Lebih lanjut, ia menjelaskan menurut Undang-Undang Informasi dan Transaksi Elektronik (UU ITE) dan KUHP Pasal 310 ayat 3.

Publikasi informasi yang dilakukan demi kepentingan umum atau pembelaan diri hanya bisa dibenarkan jika pelaku sudah terbukti bersalah secara hukum.

Prija juga mengingatkan agar masyarakat dan media menggunakan inisial dalam pemberitaan terkait kasus kekerasan seksual selama proses hukum berlangsung.

"Trial by social media atau pengadilan oleh publik bukanlah hal yang dibenarkan.
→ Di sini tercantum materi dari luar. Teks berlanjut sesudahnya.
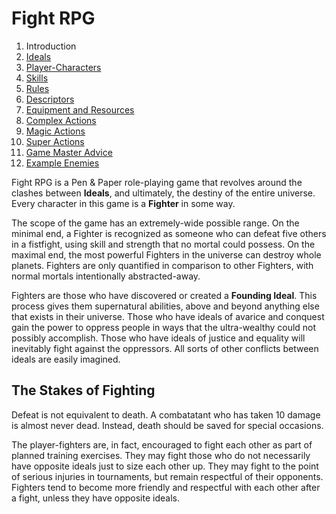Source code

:# Fight RPG

1. Introduction
2. [Ideals](/02-Ideals.md)
3. [Player-Characters](/03-Characters.md)
4. [Skills](/04-Skills.md)
5. [Rules](/05-Rules.md)
6. [Descriptors](/06-Descriptors.md)
7. [Equipment and Resources](/07-Equipment.md)
8. [Complex Actions](/08-Complex-Actions.md)
9. [Magic Actions](/09-Magic-Actions.md)
10. [Super Actions](/10-Super-Actions.md)
11. [Game Master Advice](/11-Game-Master-Advice.md)
12. [Example Enemies](/12-Example-Enemies.md)

Fight RPG is a Pen & Paper role-playing game that revolves around the clashes between **Ideals**, and ultimately, the destiny of the entire universe. Every character in this game is a **Fighter** in some way.

The scope of the game has an extremely-wide possible range. On the minimal end, a Fighter is recognized as someone who can defeat five others in a fistfight, using skill and strength that no mortal could possess. On the maximal end, the most powerful Fighters in the universe can destroy whole planets. Fighters are only quantified in comparison to other Fighters, with normal mortals intentionally abstracted-away.

Fighters are those who have discovered or created a **Founding Ideal**. This process gives them supernatural abilities, above and beyond anything else that exists in their universe. Those who have ideals of avarice and conquest gain the power to oppress people in ways that the ultra-wealthy could not possibly accomplish. Those who have ideals of justice and equality will inevitably fight against the oppressors. All sorts of other conflicts between ideals are easily imagined.

## The Stakes of Fighting

Defeat is not equivalent to death. A combatatant who has taken 10 damage is almost never dead. Instead, death should be saved for special occasions.

The player-fighters are, in fact, encouraged to fight each other as part of planned training exercises. They may fight those who do not necessarily have opposite ideals just to size each other up. They may fight to the point of serious injuries in tournaments, but remain respectful of their opponents. Fighters tend to become more friendly and respectful with each other after a fight, unless they have opposite ideals.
Karena bisa merugikan semua pihak dan berpotensi menimbulkan proses hukum baru terkait pencemaran nama baik," tandasnya.

Prija menambahkan, meskipun seseorang sudah ditetapkan sebagai tersangka, secara hukum yang bersangkutan (Dokter YA) belum tentu bersalah sampai ada putusan pengadilan yang final.

"Oleh karena itu, segala bentuk tuduhan dan identitas tersangka sebaiknya disampaikan secara prosedural melalui jalur hukum yang berlaku, bukan melalui media sosial," bebernya.

Prija mengungkapkan, proses yang tengah berjalan menunjukkan bahwa hukum berlaku sama bagi semua orang. Siapapun yang diketahui melakukan dugaan tindak pidana wajib untuk mempertanggung jawabkan.

"Hukum tidak diskriminatif. Yang dilakukan (kepolisian) saat ini memang proseduralnya begitu," pungkasnya.